● PROBLEM TO SOLVE
Starting at the top line, print the entries below exactly as they are and skip every picture.

● SUPPLIED ENTRIES
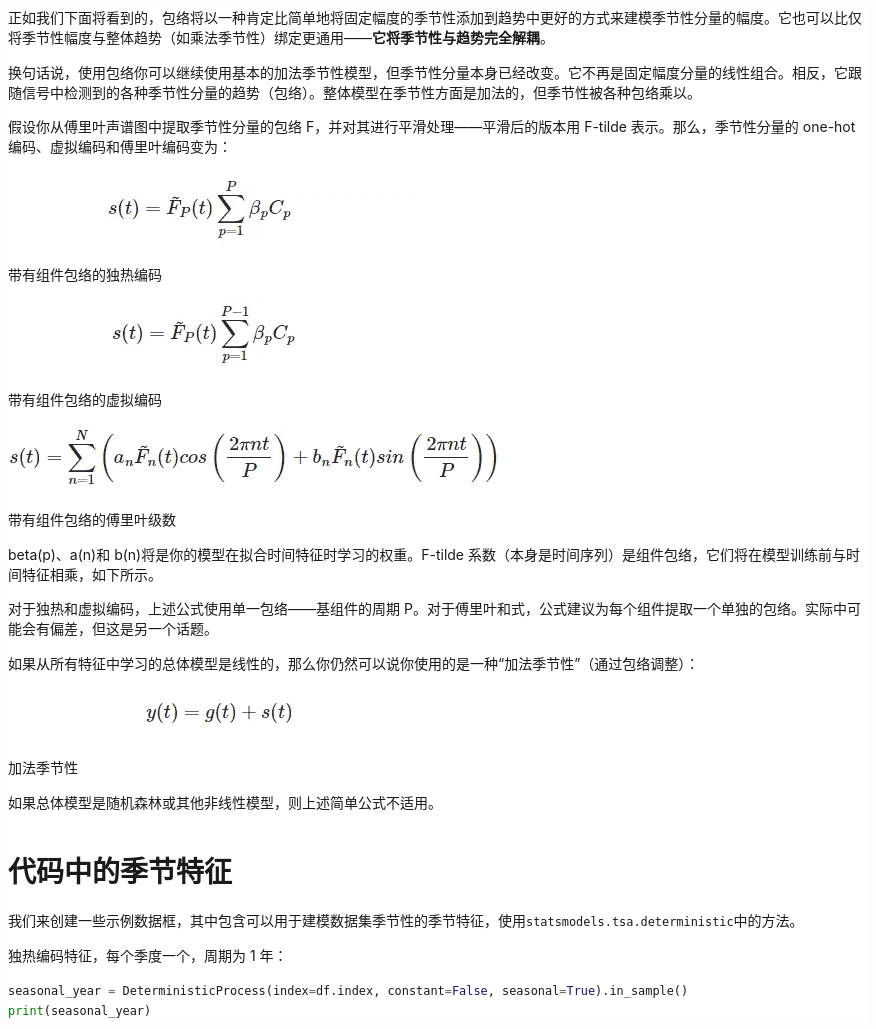 正如我们下面将看到的，包络将以一种肯定比简单地将固定幅度的季节性添加到趋势中更好的方式来建模季节性分量的幅度。它也可以比仅将季节性幅度与整体趋势（如乘法季节性）绑定更通用——**它将季节性与趋势完全解耦**。

换句话说，使用包络你可以继续使用基本的加法季节性模型，但季节性分量本身已经改变。它不再是固定幅度分量的线性组合。相反，它跟随信号中检测到的各种季节性分量的趋势（包络）。整体模型在季节性方面是加法的，但季节性被各种包络乘以。

假设你从傅里叶声谱图中提取季节性分量的包络 F，并对其进行平滑处理——平滑后的版本用 F-tilde 表示。那么，季节性分量的 one-hot 编码、虚拟编码和傅里叶编码变为：

![](img/bac6e75545bc7ef7ac32a0a8f9cb0277.png)

带有组件包络的独热编码

![](img/cb25cba86fc13f3b43b4be85d223873f.png)

带有组件包络的虚拟编码

![](img/32b6aee543ea5efb5f9bf9982f5f685a.png)

带有组件包络的傅里叶级数

beta(p)、a(n)和 b(n)将是你的模型在拟合时间特征时学习的权重。F-tilde 系数（本身是时间序列）是组件包络，它们将在模型训练前与时间特征相乘，如下所示。

对于独热和虚拟编码，上述公式使用单一包络——基组件的周期 P。对于傅里叶和式，公式建议为每个组件提取一个单独的包络。实际中可能会有偏差，但这是另一个话题。

如果从所有特征中学习的总体模型是线性的，那么你仍然可以说你使用的是一种“加法季节性”（通过包络调整）：

![](img/5f458c4466636ecd4ac810729c775164.png)

加法季节性

如果总体模型是随机森林或其他非线性模型，则上述简单公式不适用。

# 代码中的季节特征

我们来创建一些示例数据框，其中包含可以用于建模数据集季节性的季节特征，使用`statsmodels.tsa.deterministic`中的方法。

独热编码特征，每个季度一个，周期为 1 年：

```py
seasonal_year = DeterministicProcess(index=df.index, constant=False, seasonal=True).in_sample()
print(seasonal_year)
```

● RESPONSE FOR THIS EXERCISE
 正如我们下面将看到的，包络将以一种肯定比简单地将固定幅度的季节性添加到趋势中更好的方式来建模季节性分量的幅度。它也可以比仅将季节性幅度与整体趋势（如乘法季节性）绑定更通用——**它将季节性与趋势完全解耦**。

换句话说，使用包络你可以继续使用基本的加法季节性模型，但季节性分量本身已经改变。它不再是固定幅度分量的线性组合。相反，它跟随信号中检测到的各种季节性分量的趋势（包络）。整体模型在季节性方面是加法的，但季节性被各种包络乘以。

假设你从傅里叶声谱图中提取季节性分量的包络 F，并对其进行平滑处理——平滑后的版本用 F-tilde 表示。那么，季节性分量的 one-hot 编码、虚拟编码和傅里叶编码变为：

![](img/bac6e75545bc7ef7ac32a0a8f9cb0277.png)

带有组件包络的独热编码

![](img/cb25cba86fc13f3b43b4be85d223873f.png)

带有组件包络的虚拟编码

![](img/32b6aee543ea5efb5f9bf9982f5f685a.png)

带有组件包络的傅里叶级数

beta(p)、a(n)和 b(n)将是你的模型在拟合时间特征时学习的权重。F-tilde 系数（本身是时间序列）是组件包络，它们将在模型训练前与时间特征相乘，如下所示。

对于独热和虚拟编码，上述公式使用单一包络——基组件的周期 P。对于傅里叶和式，公式建议为每个组件提取一个单独的包络。实际中可能会有偏差，但这是另一个话题。

如果从所有特征中学习的总体模型是线性的，那么你仍然可以说你使用的是一种“加法季节性”（通过包络调整）：

![](img/5f458c4466636ecd4ac810729c775164.png)

加法季节性

如果总体模型是随机森林或其他非线性模型，则上述简单公式不适用。

# 代码中的季节特征

我们来创建一些示例数据框，其中包含可以用于建模数据集季节性的季节特征，使用`statsmodels.tsa.deterministic`中的方法。

独热编码特征，每个季度一个，周期为 1 年：

```py
seasonal_year = DeterministicProcess(index=df.index, constant=False, seasonal=True).in_sample()
print(seasonal_year)
```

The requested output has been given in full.